◆ TASK GOAL: Looking at the listing below, how many lines include "Contributing"? Answer with the number only.

◆ DATASET RECORDS:

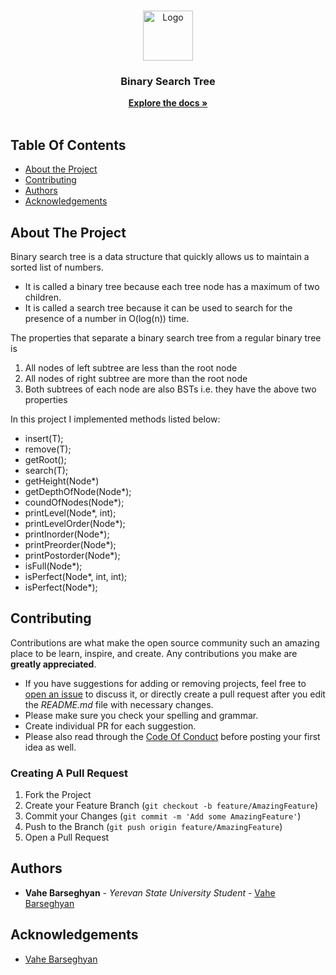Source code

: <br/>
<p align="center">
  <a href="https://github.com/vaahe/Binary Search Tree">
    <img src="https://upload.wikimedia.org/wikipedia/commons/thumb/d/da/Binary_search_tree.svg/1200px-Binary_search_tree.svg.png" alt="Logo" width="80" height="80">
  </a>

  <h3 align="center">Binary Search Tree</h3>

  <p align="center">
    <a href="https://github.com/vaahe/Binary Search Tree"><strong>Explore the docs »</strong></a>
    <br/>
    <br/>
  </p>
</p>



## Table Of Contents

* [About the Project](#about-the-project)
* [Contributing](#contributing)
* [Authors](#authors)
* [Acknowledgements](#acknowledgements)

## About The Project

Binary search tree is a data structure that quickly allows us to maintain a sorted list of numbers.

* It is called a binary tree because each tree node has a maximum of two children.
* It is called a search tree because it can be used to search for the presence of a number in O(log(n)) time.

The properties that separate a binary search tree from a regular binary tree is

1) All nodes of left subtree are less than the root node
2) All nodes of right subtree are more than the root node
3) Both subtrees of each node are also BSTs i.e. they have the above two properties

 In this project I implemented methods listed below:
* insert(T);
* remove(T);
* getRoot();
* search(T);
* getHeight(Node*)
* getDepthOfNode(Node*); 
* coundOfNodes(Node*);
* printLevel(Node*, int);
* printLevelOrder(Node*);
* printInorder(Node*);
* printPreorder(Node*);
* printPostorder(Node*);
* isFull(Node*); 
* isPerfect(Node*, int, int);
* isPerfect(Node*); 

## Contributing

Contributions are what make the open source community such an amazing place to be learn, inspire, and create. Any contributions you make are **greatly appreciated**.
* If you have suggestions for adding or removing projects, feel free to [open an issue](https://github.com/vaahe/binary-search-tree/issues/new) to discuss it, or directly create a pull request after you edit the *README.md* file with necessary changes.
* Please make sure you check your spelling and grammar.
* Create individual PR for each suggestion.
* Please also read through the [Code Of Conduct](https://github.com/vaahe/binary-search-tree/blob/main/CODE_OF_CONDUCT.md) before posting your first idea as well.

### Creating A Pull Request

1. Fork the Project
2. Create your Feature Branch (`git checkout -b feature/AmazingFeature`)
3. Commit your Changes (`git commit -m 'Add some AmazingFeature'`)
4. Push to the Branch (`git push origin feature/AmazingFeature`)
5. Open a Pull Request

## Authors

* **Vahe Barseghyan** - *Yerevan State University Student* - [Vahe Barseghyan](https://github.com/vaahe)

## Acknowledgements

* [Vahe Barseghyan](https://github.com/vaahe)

◆ EXERCISE RESULT: 2